Mainly to show myself the taste differences between beers brewed with a double decoction (which includes a thick decoction) and a beer brewed with a single decoction (thin decoction), I brewed 2 Maibocks this year (last year I realized that I need 2 and making a decoction experiment out of them seemed natural). The recipe was this:
- 73% Bohemian Pils
- 20% Munich Type II
- 2% acid malt
- 2.3 % CaraVienna
- 2.7% Cara Hell
- Hops to get to ~21 IBU (Tinseth formula)
The first beer (A) was brewed using a Hochkurz deoction like this:
- with these mash parameters:
- dough-in/protein rest: 54 C (131 F) for 15 min
- maltose rest: 63 C (145F); a thick decoction was pulled after 30 min
- decoction was converted at 73 C (163) and the total time from pulling to boil was 30 min
- 10 min decoction boil
- dextrinization rest 70 C (158 F) for 15 min (until iodine negative)

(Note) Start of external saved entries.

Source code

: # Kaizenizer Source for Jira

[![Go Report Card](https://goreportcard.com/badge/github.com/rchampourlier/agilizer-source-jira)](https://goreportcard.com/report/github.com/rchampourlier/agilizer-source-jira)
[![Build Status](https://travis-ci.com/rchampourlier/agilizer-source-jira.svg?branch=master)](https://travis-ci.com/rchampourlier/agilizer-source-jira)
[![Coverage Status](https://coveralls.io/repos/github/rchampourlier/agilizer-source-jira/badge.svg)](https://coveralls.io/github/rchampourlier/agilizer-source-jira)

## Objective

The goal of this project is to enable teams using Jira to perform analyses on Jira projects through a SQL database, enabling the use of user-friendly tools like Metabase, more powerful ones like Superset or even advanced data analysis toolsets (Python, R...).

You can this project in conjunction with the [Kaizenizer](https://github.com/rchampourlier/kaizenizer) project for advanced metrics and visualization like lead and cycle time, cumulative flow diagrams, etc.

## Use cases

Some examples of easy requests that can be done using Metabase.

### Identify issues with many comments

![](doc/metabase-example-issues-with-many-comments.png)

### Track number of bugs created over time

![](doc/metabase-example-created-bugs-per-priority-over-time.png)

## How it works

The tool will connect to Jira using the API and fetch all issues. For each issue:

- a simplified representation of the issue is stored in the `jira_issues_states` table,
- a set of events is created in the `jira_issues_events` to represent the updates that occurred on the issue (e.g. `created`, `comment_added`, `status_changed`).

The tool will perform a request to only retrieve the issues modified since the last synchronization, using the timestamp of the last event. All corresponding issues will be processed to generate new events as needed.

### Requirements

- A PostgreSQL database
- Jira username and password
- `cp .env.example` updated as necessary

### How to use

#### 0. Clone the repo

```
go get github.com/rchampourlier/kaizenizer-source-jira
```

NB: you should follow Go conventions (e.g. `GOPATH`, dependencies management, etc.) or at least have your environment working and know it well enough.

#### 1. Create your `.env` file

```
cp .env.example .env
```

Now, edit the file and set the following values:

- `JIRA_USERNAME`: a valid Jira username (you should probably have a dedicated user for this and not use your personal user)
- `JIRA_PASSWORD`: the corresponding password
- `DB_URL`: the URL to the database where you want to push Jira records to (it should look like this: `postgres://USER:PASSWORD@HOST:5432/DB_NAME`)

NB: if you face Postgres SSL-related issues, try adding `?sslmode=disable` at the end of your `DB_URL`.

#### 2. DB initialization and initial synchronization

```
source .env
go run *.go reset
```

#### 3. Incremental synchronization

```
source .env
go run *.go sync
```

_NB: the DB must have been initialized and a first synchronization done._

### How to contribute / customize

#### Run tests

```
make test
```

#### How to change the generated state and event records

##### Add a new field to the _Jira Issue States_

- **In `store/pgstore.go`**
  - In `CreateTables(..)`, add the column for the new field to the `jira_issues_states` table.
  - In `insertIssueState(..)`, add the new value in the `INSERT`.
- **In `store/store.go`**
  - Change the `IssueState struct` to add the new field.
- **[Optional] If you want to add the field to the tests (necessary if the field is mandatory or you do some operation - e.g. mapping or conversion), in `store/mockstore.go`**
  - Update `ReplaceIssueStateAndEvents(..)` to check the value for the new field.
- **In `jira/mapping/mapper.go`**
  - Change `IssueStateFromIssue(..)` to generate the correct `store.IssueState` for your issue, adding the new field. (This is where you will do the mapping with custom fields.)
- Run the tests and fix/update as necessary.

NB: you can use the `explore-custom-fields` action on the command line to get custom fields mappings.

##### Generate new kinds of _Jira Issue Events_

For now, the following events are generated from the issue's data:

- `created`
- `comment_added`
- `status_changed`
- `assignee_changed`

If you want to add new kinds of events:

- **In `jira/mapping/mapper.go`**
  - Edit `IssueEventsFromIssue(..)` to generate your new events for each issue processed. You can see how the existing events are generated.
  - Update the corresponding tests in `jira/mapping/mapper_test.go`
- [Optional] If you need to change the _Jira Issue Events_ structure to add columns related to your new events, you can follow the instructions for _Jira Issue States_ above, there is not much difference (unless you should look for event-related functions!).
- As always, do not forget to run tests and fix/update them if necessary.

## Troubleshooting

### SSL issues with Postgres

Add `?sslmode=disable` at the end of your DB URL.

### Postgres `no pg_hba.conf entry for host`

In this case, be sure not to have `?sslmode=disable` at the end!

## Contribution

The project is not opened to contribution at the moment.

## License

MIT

- 2nd decoction was pulled, brought to a boil in 12 min and boiled for 2 min
- mash-out was at 77 C (171 F)
The second beer (B) was brewed with a step infusion and thin mash-out decoction. I just noticed that when I read my notes. When coming up with the experiment I thought that it would be sufficient to check for an impact of the thick decoction where grain is actually being boiled. The mash-out seemed more important than having a true non-decoction beer.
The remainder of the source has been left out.